Attackers Manipulate Faulty Function to Exploit SFM
The Wednesday attackers managed to manipulate faulty functions within the smart contracts. Analysis completed by Blockchain data reveals that the attack affected several tokens in the early Wednesday hours. The attacker initiated a single transaction to steal millions of Safemoon from the SFM tokens locked within the liquidity protocol.
Safemoon operates as a liquidity pool identified as the basket holding various tokens locked within the smart contract. It deploys a unique design to allow users to execute decentralized trading, borrowing, and lending by eliminating intermediary parties.
SFM Plunge 40% Following Exploit
The attack made the SFM token plunge 40%, particularly in the early Asian hours when it plummeted to $0.00016736, as illustrated by CoinGecko data. The SFM token price has since recovered to exchange hands at $0.0001823, still 23.1% down in the past 24 hours.
Safemoon involves a decentralized finance token that facilitates four functions observable during trading. Besides fee reflection, it facilitates token burning, growing funds, and liquidity pool acquisition. The four factors propel Safemoon to accomplish the largest gainers during the 2021 market.
The statement conveyed by Safemoon developers admitted the liquidity pair suffered compromise. In a subsequent tweet, the developers assured the community of their devotion to resolving the issue.
Regretting the exploit, Safemoon chief executive John Karony attributed the exploit to a faulty liquidity pair within the BNB Chain. He assured the community that the Safemoon decentralized exchange (DEX) was safe though the exploit affected the SFM: BNB LP pool.

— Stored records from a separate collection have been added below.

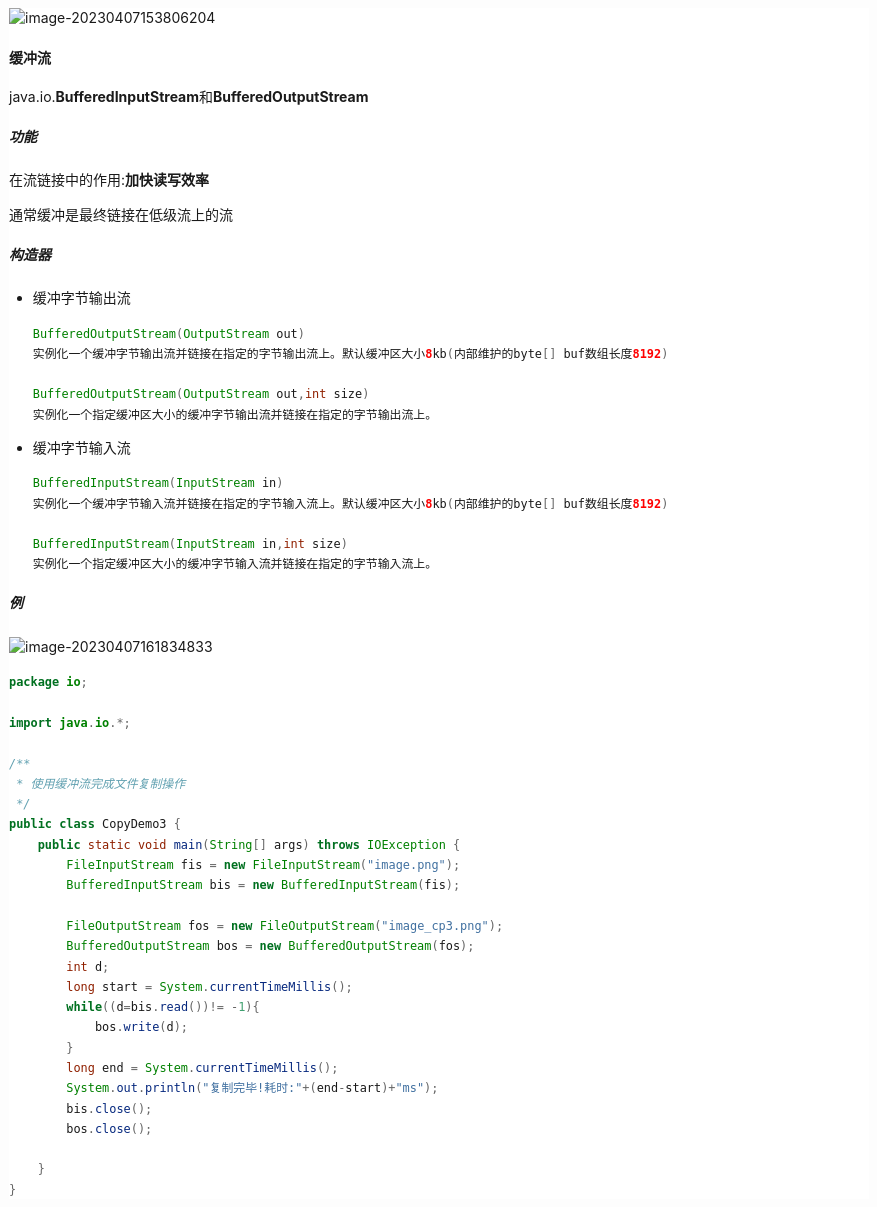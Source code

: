 ![image-20230407153806204](C:\Users\TEACHER\IdeaProjects\JSD2303_SE\笔记\image-20230407153806204.png)



#### 缓冲流

java.io.**BufferedInputStream**和**BufferedOutputStream**

##### 功能

在流链接中的作用:**加快读写效率**

通常缓冲是最终链接在低级流上的流

##### 构造器

- 缓冲字节输出流

  ```java
  BufferedOutputStream(OutputStream out)
  实例化一个缓冲字节输出流并链接在指定的字节输出流上。默认缓冲区大小8kb(内部维护的byte[] buf数组长度8192)
  
  BufferedOutputStream(OutputStream out,int size)
  实例化一个指定缓冲区大小的缓冲字节输出流并链接在指定的字节输出流上。
  ```

  

- 缓冲字节输入流

  ```java
  BufferedInputStream(InputStream in)
  实例化一个缓冲字节输入流并链接在指定的字节输入流上。默认缓冲区大小8kb(内部维护的byte[] buf数组长度8192)
  
  BufferedInputStream(InputStream in,int size)
  实例化一个指定缓冲区大小的缓冲字节输入流并链接在指定的字节输入流上。    
  ```



##### 例

![image-20230407161834833](C:\Users\TEACHER\IdeaProjects\JSD2303_SE\笔记\image-20230407161834833.png)

```java
package io;

import java.io.*;

/**
 * 使用缓冲流完成文件复制操作
 */
public class CopyDemo3 {
    public static void main(String[] args) throws IOException {
        FileInputStream fis = new FileInputStream("image.png");
        BufferedInputStream bis = new BufferedInputStream(fis);

        FileOutputStream fos = new FileOutputStream("image_cp3.png");
        BufferedOutputStream bos = new BufferedOutputStream(fos);
        int d;
        long start = System.currentTimeMillis();
        while((d=bis.read())!= -1){
            bos.write(d);
        }
        long end = System.currentTimeMillis();
        System.out.println("复制完毕!耗时:"+(end-start)+"ms");
        bis.close();
        bos.close();

    }
}
```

Developers Unearth Vulnerability Behind Exploit
Karony’s subsequent tweet revealed Safemoon’s internal team located the exploit, allowing the developers to patch the vulnerability successfully. Nonetheless, the chief executive confirmed advanced plans to engage a chain forensics consultant to ascertain the precise nature and extent of the attack.

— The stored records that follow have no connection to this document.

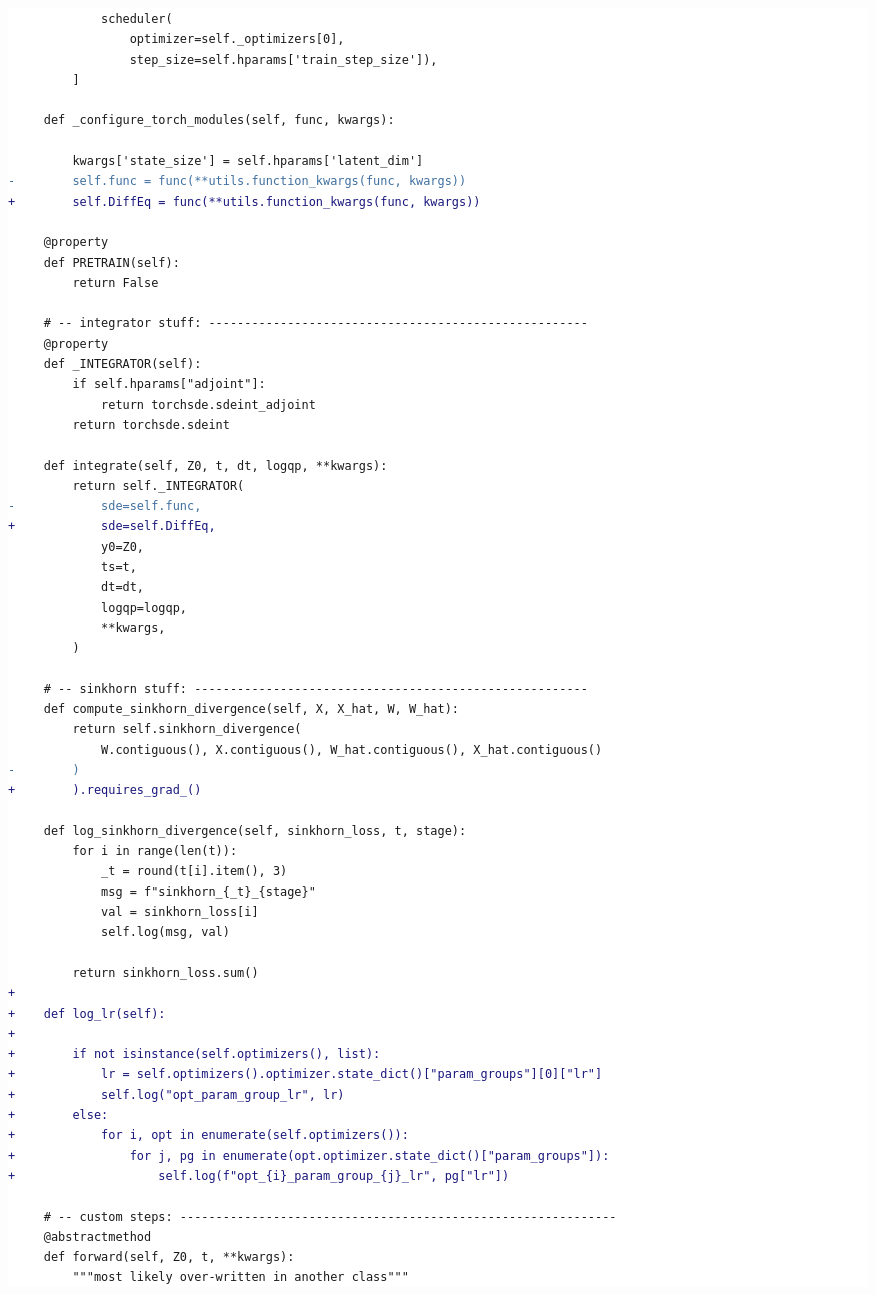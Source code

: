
 ```diff
             scheduler(
                 optimizer=self._optimizers[0],
                 step_size=self.hparams['train_step_size']),
         ]
 
     def _configure_torch_modules(self, func, kwargs):
         
         kwargs['state_size'] = self.hparams['latent_dim']
-        self.func = func(**utils.function_kwargs(func, kwargs))
+        self.DiffEq = func(**utils.function_kwargs(func, kwargs))
         
     @property
     def PRETRAIN(self):
         return False
     
     # -- integrator stuff: -----------------------------------------------------
     @property
     def _INTEGRATOR(self):
         if self.hparams["adjoint"]:
             return torchsde.sdeint_adjoint
         return torchsde.sdeint
 
     def integrate(self, Z0, t, dt, logqp, **kwargs):
         return self._INTEGRATOR(
-            sde=self.func,
+            sde=self.DiffEq,
             y0=Z0,
             ts=t,
             dt=dt,
             logqp=logqp,
             **kwargs,
         )
 
     # -- sinkhorn stuff: -------------------------------------------------------
     def compute_sinkhorn_divergence(self, X, X_hat, W, W_hat):
         return self.sinkhorn_divergence(
             W.contiguous(), X.contiguous(), W_hat.contiguous(), X_hat.contiguous()
-        )
+        ).requires_grad_()
 
     def log_sinkhorn_divergence(self, sinkhorn_loss, t, stage):
         for i in range(len(t)):
             _t = round(t[i].item(), 3)
             msg = f"sinkhorn_{_t}_{stage}"
             val = sinkhorn_loss[i]
             self.log(msg, val)
 
         return sinkhorn_loss.sum()
+    
+    def log_lr(self):
+                
+        if not isinstance(self.optimizers(), list):
+            lr = self.optimizers().optimizer.state_dict()["param_groups"][0]["lr"]
+            self.log("opt_param_group_lr", lr)
+        else:
+            for i, opt in enumerate(self.optimizers()):
+                for j, pg in enumerate(opt.optimizer.state_dict()["param_groups"]):
+                    self.log(f"opt_{i}_param_group_{j}_lr", pg["lr"])
 
     # -- custom steps: -------------------------------------------------------------
     @abstractmethod
     def forward(self, Z0, t, **kwargs):
         """most likely over-written in another class"""
```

In support of Karony’s remark, developers attribute the exploit to the existence of a faulty burn feature. The chief executive of web3-based development firm Dappd, Moon Mark, indicated that the faulty burn feature allowed the burn tokens from other addresses to gain access.
Mark noted that the attacker leveraged the faulty function to eliminate SFM tokens from the Safemoon-WBNB liquidity pool.

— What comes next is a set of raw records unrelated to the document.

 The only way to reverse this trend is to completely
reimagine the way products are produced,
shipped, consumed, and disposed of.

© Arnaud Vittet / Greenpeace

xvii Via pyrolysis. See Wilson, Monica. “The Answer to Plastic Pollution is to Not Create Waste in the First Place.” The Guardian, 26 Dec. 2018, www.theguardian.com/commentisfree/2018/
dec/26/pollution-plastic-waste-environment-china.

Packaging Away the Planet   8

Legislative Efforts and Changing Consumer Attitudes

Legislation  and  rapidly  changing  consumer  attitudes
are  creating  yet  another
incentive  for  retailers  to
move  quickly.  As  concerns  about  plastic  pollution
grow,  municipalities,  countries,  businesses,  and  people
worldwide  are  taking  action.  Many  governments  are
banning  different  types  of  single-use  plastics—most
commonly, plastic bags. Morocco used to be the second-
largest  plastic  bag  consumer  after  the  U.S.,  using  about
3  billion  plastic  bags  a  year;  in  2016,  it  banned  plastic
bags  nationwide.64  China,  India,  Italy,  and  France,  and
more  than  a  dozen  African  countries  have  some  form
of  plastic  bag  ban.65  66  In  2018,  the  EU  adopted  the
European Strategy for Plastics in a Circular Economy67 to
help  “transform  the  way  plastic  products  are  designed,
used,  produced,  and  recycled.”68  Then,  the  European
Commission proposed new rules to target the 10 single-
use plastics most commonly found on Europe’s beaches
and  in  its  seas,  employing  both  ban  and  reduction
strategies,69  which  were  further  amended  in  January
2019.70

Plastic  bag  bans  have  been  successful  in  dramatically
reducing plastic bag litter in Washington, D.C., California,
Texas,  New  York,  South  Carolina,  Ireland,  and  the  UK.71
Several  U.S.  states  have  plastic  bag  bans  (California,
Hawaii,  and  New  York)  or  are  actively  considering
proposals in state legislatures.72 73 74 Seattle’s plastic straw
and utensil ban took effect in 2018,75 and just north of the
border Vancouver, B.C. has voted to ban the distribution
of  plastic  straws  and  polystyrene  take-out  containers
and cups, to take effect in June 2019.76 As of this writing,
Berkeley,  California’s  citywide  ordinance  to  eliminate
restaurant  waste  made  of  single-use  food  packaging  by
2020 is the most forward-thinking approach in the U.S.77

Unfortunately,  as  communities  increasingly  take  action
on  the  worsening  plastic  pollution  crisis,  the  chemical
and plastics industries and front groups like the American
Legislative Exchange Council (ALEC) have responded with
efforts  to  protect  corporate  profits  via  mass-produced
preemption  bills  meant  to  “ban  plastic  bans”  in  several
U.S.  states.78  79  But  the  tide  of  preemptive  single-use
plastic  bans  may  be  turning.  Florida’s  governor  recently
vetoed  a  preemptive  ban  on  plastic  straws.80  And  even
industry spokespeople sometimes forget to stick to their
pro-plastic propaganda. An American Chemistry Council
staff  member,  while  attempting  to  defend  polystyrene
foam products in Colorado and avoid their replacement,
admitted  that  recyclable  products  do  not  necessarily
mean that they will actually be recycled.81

The process allowed the attacker to inflate the SFM token manually. Higher prices allowed the perpetrator to dispose of the SFM tokens into the liquidity pool, though at the overpriced exchange level.
SFM Market Outlook
This possibility enabled the exploiter to eliminate all WBNB locked within the liquidity pool. The attacker replicated the elementary exploit cases deployed against multiple smart contracts.
A scrutiny of the SFM tokens performance shows at press time 09:34 UTC, it is exchanging hands at $0.00018941, still, 18.6% down, as illustrated by CoinGecko data.
CoinGecko data reveals the SFM token tested a high of $0.00025172 before plunging to $0.00016736. While the token is 19.1% high from the $0.00015900 realized on March 12 2023, it is still 94.4% below the $0.00338272 attained in January 2022.
While SFM’s daily trading volume is up by 36% to $1.44M, the plunge has restricted its total market capitalization to $111.26 million, as per CoinMarketCap data.